A DO loop enables you to achieve the same results with fewer statements. In this case, the sum statement executes twelve times within the DO loop during each iteration of the DATA step.
data finance.earnings; set finance.master; Earned=0; do count=1 to 12; earned+(amount+earned)*(rate/12); end; run;
To construct a DO loop, you use the DO and END statements along with other SAS statements.
When creating a DO loop with the iterative DO statement, you must specify an index variable. The index variable stores the value of the current iteration of the DO loop. You may use any valid SAS name.
DO index-variable=start TO stop BY increment;
SAS statements
END;
Next, specify the conditions that execute the DO loop. A simple specification contains a start value, a stop value, and an increment value for the DO loop.
Do index-variable=start TO stop BY increment;
SAS statements
END;
The start value specifies the initial value of the index variable.
DO index-variable=start TO stop BY increment;
SAS statements
END;
The TO clause specifies the stop value. The stop value is the last index value that executes the DO loop.
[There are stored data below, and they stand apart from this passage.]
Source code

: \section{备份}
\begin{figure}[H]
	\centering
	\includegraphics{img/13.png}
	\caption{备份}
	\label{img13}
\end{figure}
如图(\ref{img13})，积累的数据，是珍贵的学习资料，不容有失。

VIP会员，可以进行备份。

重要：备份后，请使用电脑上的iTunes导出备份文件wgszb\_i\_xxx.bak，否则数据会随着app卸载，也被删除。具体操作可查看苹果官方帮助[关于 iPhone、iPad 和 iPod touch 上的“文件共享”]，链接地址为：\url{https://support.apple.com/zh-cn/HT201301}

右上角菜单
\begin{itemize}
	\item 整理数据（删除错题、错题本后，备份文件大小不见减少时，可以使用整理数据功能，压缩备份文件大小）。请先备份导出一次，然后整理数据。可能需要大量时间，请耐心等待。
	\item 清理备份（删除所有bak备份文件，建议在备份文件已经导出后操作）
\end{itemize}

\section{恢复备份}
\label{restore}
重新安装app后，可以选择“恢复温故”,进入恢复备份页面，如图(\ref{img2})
DO index-variable=start TO stop BY increment;
SAS statements
END;
The optional BY clause specifies an increment value for the index variable. Typically, you want the DO loop to increment by 1 for each iteration. If you do not specify a BY clause, the default increment value is 1
DO index-variable=start TO stop BY increment;
SAS statements
END;
For example, the specification below increments the index variable by 1, resulting in quiz values of 1
, 2
, 3
, 4
, and 5
:
do quiz=1 to 5;
By contrast, the following specification increments the index variable by 2, resulting in rows values of 2
, 4
, 6
, 8
, 10
, and 12
:
do rows=2 to 12 by 2;
Using the form of the DO loop that was just presented, let's see how the DO loop executes in the DATA step. This example calculates how much interest was earned each month for a one-year investment.
data finance.earnings; Amount=1000; Rate=.075/12; do month=1 to 12; Earned+(amount+earned)*(rate); end; run;
This DATA step does not read data from an external source. When submitted, it compiles and then executes only once to generate data. During compilation, the program data vector is created for the Finance.Earnings data set.
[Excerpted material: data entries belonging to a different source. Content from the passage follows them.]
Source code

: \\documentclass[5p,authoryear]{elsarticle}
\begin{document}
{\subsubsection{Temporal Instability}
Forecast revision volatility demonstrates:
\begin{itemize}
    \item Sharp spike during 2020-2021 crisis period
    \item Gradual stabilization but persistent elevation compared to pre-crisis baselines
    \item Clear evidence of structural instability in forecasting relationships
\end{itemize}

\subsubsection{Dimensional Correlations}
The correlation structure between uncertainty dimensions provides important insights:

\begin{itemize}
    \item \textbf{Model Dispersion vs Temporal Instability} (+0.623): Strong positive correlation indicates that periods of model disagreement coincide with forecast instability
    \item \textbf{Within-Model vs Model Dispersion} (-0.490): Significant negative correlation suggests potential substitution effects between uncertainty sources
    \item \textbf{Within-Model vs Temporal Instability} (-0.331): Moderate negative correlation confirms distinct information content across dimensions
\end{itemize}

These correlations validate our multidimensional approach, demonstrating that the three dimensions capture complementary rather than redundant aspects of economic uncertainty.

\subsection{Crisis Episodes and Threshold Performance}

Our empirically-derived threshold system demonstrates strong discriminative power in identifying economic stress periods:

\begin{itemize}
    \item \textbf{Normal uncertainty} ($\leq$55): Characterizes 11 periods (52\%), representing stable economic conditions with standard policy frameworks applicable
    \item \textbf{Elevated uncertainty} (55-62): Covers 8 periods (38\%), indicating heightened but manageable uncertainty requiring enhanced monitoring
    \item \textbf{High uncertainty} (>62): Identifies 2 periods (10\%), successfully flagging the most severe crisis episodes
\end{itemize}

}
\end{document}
When the DATA step executes, the values of Amount and Rate are assigned.
Next, the DO loop executes. During each execution of the DO loop, the value of Earned is calculated and is added to its previous value; then the value of month is incremented. On the twelfth execution of the DO loop, the value of month is incremented to 12
and the value of Earned is 77.6326
.
After the twelfth execution of the DO loop, the value of month is incremented to 13
. Because 13
exceeds the stop value of the iterative DO statement, the DO loop stops executing, and processing continues to the next DATA step statement. The end of the DATA step is reached, the values are written to the Finance.Earnings data set, and in this example, the DATA step ends. Only one observation is written to the data set.
Notice that the index variable month is also stored in the data set. In most cases, the index variable is needed only for processing the DO loop and can be dropped from the data set.
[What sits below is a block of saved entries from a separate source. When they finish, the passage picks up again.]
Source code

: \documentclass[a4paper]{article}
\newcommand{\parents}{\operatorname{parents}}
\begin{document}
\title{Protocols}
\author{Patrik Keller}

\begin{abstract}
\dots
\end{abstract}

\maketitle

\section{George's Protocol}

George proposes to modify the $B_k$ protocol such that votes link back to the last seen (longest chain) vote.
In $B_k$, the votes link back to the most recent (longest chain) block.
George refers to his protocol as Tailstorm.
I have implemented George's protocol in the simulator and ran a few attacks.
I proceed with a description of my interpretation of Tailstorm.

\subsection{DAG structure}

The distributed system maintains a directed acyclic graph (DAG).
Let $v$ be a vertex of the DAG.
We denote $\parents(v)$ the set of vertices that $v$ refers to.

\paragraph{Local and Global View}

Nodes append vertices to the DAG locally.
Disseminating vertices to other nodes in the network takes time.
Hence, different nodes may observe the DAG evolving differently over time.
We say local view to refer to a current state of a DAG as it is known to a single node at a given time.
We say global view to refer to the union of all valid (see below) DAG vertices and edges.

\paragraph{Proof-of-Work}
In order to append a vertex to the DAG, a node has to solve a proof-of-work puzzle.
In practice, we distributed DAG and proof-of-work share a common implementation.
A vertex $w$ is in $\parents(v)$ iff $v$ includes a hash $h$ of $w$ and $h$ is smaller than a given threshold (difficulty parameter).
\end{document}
In some cases, it is useful to create an index variable to count and store the number of iterations in the DO loop. Then you can drop the index variable from the data set.
The sum statement Year+1 accumulates the number of iterations of the DO loop and stores the total in the new variable Year. The final value of Year is then stored in the data set, whereas the index variable counter is dropped. The data set has one observation.
To create an observation for each iteration of the DO loop, place an OUTPUT statement inside the loop. By default, every DATA step contains an implicit OUTPUT statement at the end of the step. But placing an explicit OUTPUT statement in a DATA step overrides automatic output, causing SAS to add an observation to the data set only when the explicit OUTPUT statement is executed.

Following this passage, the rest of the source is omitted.